Work instructions: Search the records below for the word "toutes" and show every line where it occurs.

Data provided:
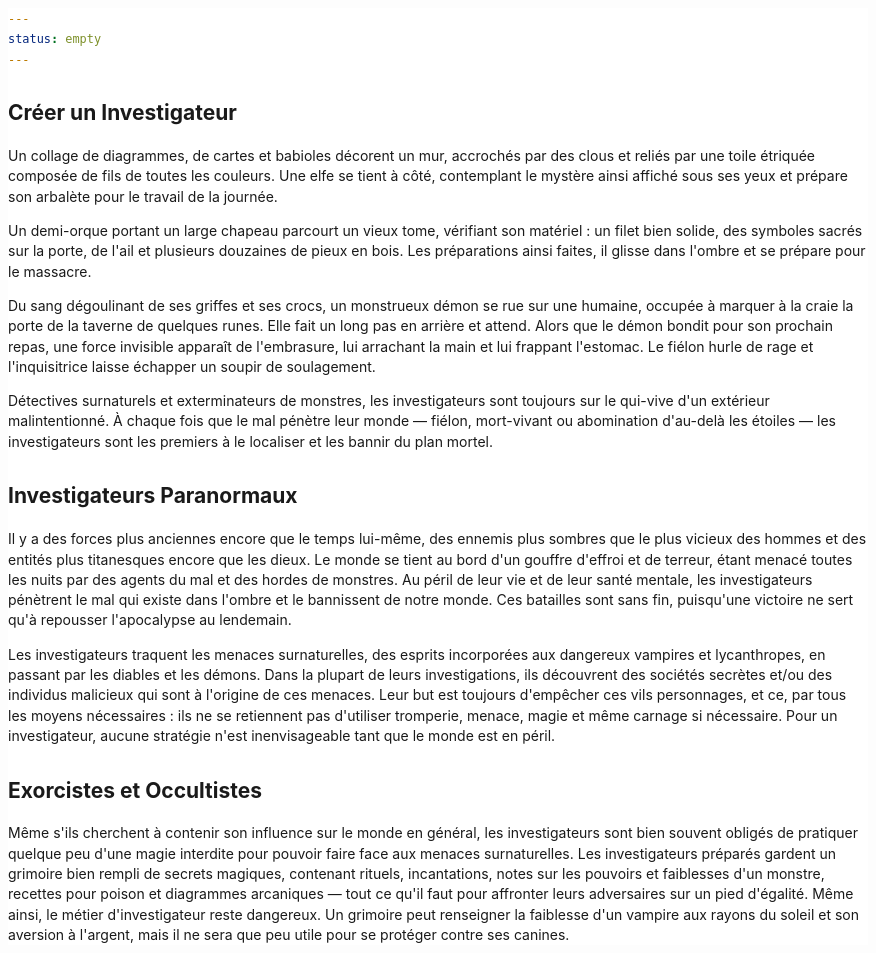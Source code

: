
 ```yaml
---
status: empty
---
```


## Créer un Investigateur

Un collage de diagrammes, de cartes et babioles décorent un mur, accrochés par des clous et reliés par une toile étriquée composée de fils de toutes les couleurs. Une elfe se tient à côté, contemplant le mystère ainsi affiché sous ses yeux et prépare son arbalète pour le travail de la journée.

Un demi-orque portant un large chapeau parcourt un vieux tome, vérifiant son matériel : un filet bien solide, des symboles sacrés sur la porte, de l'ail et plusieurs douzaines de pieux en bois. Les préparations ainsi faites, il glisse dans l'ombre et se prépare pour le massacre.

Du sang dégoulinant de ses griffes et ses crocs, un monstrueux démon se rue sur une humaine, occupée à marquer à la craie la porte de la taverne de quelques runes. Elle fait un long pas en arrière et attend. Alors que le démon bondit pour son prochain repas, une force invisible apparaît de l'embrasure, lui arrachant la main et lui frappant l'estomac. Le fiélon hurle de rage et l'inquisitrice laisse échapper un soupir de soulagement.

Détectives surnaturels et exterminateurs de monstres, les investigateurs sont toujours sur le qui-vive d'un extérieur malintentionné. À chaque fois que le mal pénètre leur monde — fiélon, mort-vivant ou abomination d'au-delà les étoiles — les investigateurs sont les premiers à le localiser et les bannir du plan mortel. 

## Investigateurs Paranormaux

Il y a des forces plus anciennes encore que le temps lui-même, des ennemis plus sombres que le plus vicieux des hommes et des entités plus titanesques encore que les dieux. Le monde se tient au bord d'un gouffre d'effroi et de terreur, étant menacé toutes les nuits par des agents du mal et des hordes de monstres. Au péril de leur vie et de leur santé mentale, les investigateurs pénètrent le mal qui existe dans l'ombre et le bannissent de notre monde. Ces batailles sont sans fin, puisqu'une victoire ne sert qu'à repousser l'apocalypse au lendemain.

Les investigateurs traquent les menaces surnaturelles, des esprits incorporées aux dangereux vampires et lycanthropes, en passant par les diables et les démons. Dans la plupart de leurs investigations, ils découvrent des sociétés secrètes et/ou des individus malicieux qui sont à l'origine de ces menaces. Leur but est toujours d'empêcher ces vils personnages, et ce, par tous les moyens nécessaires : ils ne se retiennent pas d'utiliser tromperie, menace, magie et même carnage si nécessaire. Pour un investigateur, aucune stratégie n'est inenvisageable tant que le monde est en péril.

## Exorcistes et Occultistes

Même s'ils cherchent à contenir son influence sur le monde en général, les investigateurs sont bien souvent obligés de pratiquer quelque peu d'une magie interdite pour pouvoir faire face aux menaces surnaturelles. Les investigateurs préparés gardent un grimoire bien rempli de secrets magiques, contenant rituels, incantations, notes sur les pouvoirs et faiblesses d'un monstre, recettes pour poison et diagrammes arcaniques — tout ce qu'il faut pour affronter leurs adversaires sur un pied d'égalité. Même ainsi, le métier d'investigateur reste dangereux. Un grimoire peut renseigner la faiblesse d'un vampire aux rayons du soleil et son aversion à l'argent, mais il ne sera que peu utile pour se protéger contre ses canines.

...

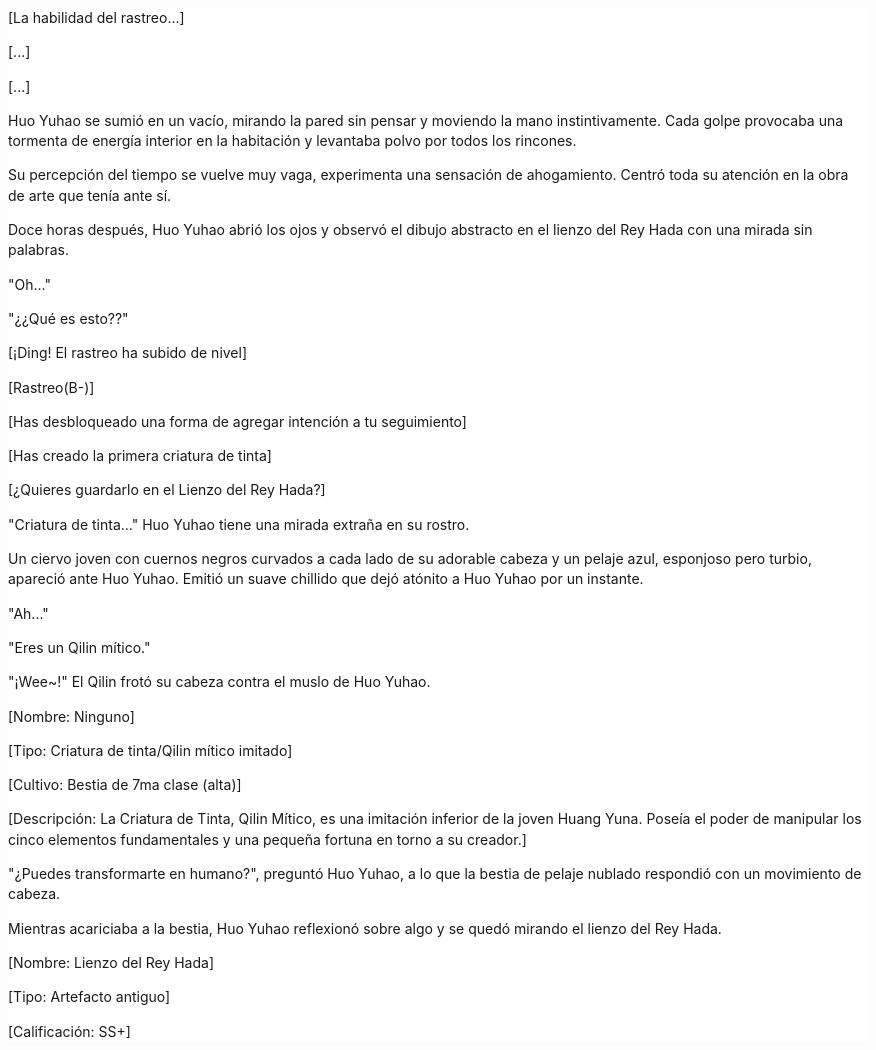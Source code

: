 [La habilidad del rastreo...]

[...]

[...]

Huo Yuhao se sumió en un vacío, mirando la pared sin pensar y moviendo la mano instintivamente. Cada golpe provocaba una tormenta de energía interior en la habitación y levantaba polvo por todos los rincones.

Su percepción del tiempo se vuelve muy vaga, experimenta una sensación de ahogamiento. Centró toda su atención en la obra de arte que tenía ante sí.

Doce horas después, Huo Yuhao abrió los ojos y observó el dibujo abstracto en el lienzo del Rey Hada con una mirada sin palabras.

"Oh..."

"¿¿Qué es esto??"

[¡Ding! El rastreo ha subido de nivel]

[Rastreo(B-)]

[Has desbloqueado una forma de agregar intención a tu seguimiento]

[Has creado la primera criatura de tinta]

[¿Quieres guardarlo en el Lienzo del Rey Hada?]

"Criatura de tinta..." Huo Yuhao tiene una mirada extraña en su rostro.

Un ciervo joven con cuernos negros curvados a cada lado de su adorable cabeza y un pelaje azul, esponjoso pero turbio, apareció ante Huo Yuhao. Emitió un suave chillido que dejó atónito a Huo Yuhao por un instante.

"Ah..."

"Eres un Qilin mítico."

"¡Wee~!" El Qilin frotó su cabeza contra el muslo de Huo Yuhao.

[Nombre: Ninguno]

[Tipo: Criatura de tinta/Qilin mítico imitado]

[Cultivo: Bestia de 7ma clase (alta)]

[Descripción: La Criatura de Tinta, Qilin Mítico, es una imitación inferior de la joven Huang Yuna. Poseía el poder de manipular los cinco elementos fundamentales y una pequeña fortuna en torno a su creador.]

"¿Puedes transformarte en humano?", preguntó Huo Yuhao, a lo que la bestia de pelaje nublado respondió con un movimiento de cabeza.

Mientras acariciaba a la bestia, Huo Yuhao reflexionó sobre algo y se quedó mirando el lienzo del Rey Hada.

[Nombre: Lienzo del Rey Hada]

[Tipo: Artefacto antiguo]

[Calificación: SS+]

Result for this exercise:
Un collage de diagrammes, de cartes et babioles décorent un mur, accrochés par des clous et reliés par une toile étriquée composée de fils de toutes les couleurs. Une elfe se tient à côté, contemplant le mystère ainsi affiché sous ses yeux et prépare son arbalète pour le travail de la journée.
Il y a des forces plus anciennes encore que le temps lui-même, des ennemis plus sombres que le plus vicieux des hommes et des entités plus titanesques encore que les dieux. Le monde se tient au bord d'un gouffre d'effroi et de terreur, étant menacé toutes les nuits par des agents du mal et des hordes de monstres. Au péril de leur vie et de leur santé mentale, les investigateurs pénètrent le mal qui existe dans l'ombre et le bannissent de notre monde. Ces batailles sont sans fin, puisqu'une victoire ne sert qu'à repousser l'apocalypse au lendemain.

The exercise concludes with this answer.